Links versus Rechts bezüglich Opfer der Ideologien. Kurzer Clip mit Harald Martenstein. Übrigens: Was für die Linken gilt, gilt auch für den Islam.
Nicht so schwungvoll wie Julian Reichelt, aber auch Roland Tichy kann viel über die politische Lage im Land erzählen, dem man nur zustimmen kann.
Ein erneuter Weckruf: Achtung Reichelt beschäftigt sich in seiner neuesten Ausgabe wiederholt mit dem Islamismus und dessen Ausbreitung in Europa und Deutschland. Ich wußte nicht, daß auch Julian Reichelt, genau wie Michael Stürzenberger, seine Motivation durch einen guten Freund zieht, der durch Anhänger dieser barbarischen, verabscheuungswürdigen Ideologie ermordet wurde. Den Beitrag gibt es auch in Textform.
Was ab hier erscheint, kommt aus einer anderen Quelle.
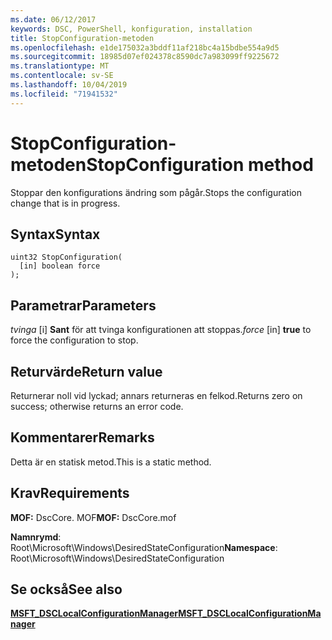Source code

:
 ```yaml
---
ms.date: 06/12/2017
keywords: DSC, PowerShell, konfiguration, installation
title: StopConfiguration-metoden
ms.openlocfilehash: e1de175032a3bddf11af218bc4a15bdbe554a9d5
ms.sourcegitcommit: 18985d07ef024378c8590dc7a983099ff9225672
ms.translationtype: MT
ms.contentlocale: sv-SE
ms.lasthandoff: 10/04/2019
ms.locfileid: "71941532"
---
```

# <a name="stopconfiguration-method"></a><span data-ttu-id="41633-103">StopConfiguration-metoden</span><span class="sxs-lookup"><span data-stu-id="41633-103">StopConfiguration method</span></span>

<span data-ttu-id="41633-104">Stoppar den konfigurations ändring som pågår.</span><span class="sxs-lookup"><span data-stu-id="41633-104">Stops the configuration change that is in progress.</span></span>

## <a name="syntax"></a><span data-ttu-id="41633-105">Syntax</span><span class="sxs-lookup"><span data-stu-id="41633-105">Syntax</span></span>

```mof
uint32 StopConfiguration(
  [in] boolean force
);
```

## <a name="parameters"></a><span data-ttu-id="41633-106">Parametrar</span><span class="sxs-lookup"><span data-stu-id="41633-106">Parameters</span></span>

<span data-ttu-id="41633-107">*tvinga* \[i\] **Sant** för att tvinga konfigurationen att stoppas.</span><span class="sxs-lookup"><span data-stu-id="41633-107">*force* \[in\] **true** to force the configuration to stop.</span></span>

## <a name="return-value"></a><span data-ttu-id="41633-108">Returvärde</span><span class="sxs-lookup"><span data-stu-id="41633-108">Return value</span></span>

<span data-ttu-id="41633-109">Returnerar noll vid lyckad; annars returneras en felkod.</span><span class="sxs-lookup"><span data-stu-id="41633-109">Returns zero on success; otherwise returns an error code.</span></span>

## <a name="remarks"></a><span data-ttu-id="41633-110">Kommentarer</span><span class="sxs-lookup"><span data-stu-id="41633-110">Remarks</span></span>

<span data-ttu-id="41633-111">Detta är en statisk metod.</span><span class="sxs-lookup"><span data-stu-id="41633-111">This is a static method.</span></span>

## <a name="requirements"></a><span data-ttu-id="41633-112">Krav</span><span class="sxs-lookup"><span data-stu-id="41633-112">Requirements</span></span>

<span data-ttu-id="41633-113">**MOF:** DscCore. MOF</span><span class="sxs-lookup"><span data-stu-id="41633-113">**MOF:** DscCore.mof</span></span>

<span data-ttu-id="41633-114">**Namnrymd**: Root\Microsoft\Windows\DesiredStateConfiguration</span><span class="sxs-lookup"><span data-stu-id="41633-114">**Namespace**: Root\Microsoft\Windows\DesiredStateConfiguration</span></span>

## <a name="see-also"></a><span data-ttu-id="41633-115">Se också</span><span class="sxs-lookup"><span data-stu-id="41633-115">See also</span></span>

[<span data-ttu-id="41633-116">**MSFT_DSCLocalConfigurationManager**</span><span class="sxs-lookup"><span data-stu-id="41633-116">**MSFT_DSCLocalConfigurationManager**</span></span>](msft-dsclocalconfigurationmanager.md)
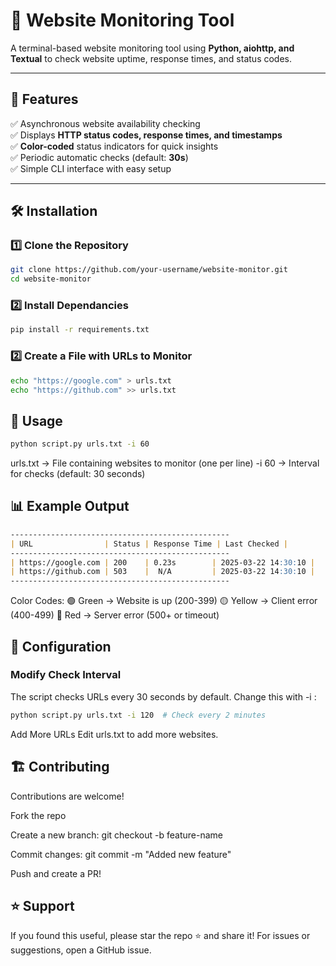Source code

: # 🚀 Website Monitoring Tool

A terminal-based website monitoring tool using **Python, aiohttp, and Textual** to check website uptime, response times, and status codes.

---

## 📌 Features
✅ Asynchronous website availability checking  
✅ Displays **HTTP status codes, response times, and timestamps**  
✅ **Color-coded** status indicators for quick insights  
✅ Periodic automatic checks (default: **30s**)  
✅ Simple CLI interface with easy setup  

---

## 🛠️ Installation  

### **1️⃣ Clone the Repository**  
```sh
git clone https://github.com/your-username/website-monitor.git
cd website-monitor
```

### **2️⃣ Install Dependancies**
```sh
pip install -r requirements.txt
```

### **2️⃣ Create a File with URLs to Monitor**
```sh
echo "https://google.com" > urls.txt
echo "https://github.com" >> urls.txt
```
## 🎯 Usage
```sh
python script.py urls.txt -i 60
```
urls.txt → File containing websites to monitor (one per line)
-i 60 → Interval for checks (default: 30 seconds)


## 📊 Example Output
```md
-------------------------------------------------
| URL                | Status | Response Time | Last Checked |
-------------------------------------------------
| https://google.com | 200    | 0.23s        | 2025-03-22 14:30:10 |
| https://github.com | 503    |  N/A         | 2025-03-22 14:30:10 |
-------------------------------------------------

```
Color Codes:
🟢 Green → Website is up (200-399)
🟡 Yellow → Client error (400-499)
🔴 Red → Server error (500+ or timeout)

## 🔧 Configuration
### Modify Check Interval
The script checks URLs every 30 seconds by default. Change this with -i <seconds>:
```sh
python script.py urls.txt -i 120  # Check every 2 minutes
```
Add More URLs
Edit urls.txt to add more websites.

## 🏗️ Contributing
Contributions are welcome!

Fork the repo

Create a new branch: git checkout -b feature-name

Commit changes: git commit -m "Added new feature"

Push and create a PR!

## ⭐ Support
If you found this useful, please star the repo ⭐ and share it!
For issues or suggestions, open a GitHub issue.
Und noch ein Kommentar von mir: Es sollte jeder mal darüber nachdenken, daß die Linke die AfD verteufelt als vermeintlich intolerante, autoritäre, antidemokratische Partei, gleichzeitig tatsächlich intolerante, autoritäre, antidemokratische Leute in Massen importiert. Und auch darüber nachdenken, daß die Union das offenbar alles – sehendes Auges – völlig unberührt läßt.
Gestern gab mal wieder eine Regierungserklärung mit anschließender Aussprache. Die Reden von Weidel und Chrupalla fand ich zuhörenswert. Die Bild bezeichnet Weidels Rede als »Herumätzen«, auch sonst greift sie jede üble Beschimpfung gegen die AfD auf – offenbar hat die Bild mal wieder intern eine Haß- und Hetzwoche gegen die AfD ausgerufen. Als Gegenpol fand Julian Reichelt die Rede Weidels hundertmal besser als die von Merz. Ich kann das nicht beurteilen, da ich mir die Merz-Rede nicht angehört habe. Es hat für mich keinen Sinn, mir Lügen und Aussagen mit einer Halbwertszeit von einem Tag anzuhören.
Irgend jemand spinnt
Irgend jemand im Bundestag spinnt: Die AfD schwenkt eine Deutschlandfahne von einem Balkon des Bundestags während einer Demonstration vor den Türen. Hauspolizei kommt und ermahnt die Abgeordneten. Bild hat Videoausschnitte. Die Pressestelle bezeichnet im Nachgang das als politische Darstellung, die nicht gestattet sei! Ein Hohn und Irrsinn. Einer der AfD-Abgeordneten verweist beim Polizeibesuch auf die Flagge, die auf dem Reichstag weht, von Storch auf eine Regenbogenfahne, die offenbar unbeanstandet am Fenster eines Abgeordnetenbüros klebt. Erinnerungen werden auch wach, als Angela Merkel bei einer Wahlparty den Kollegen mit bösem Blick die Deutschlandfähnchen entriß und sie verächtlich entsorgte.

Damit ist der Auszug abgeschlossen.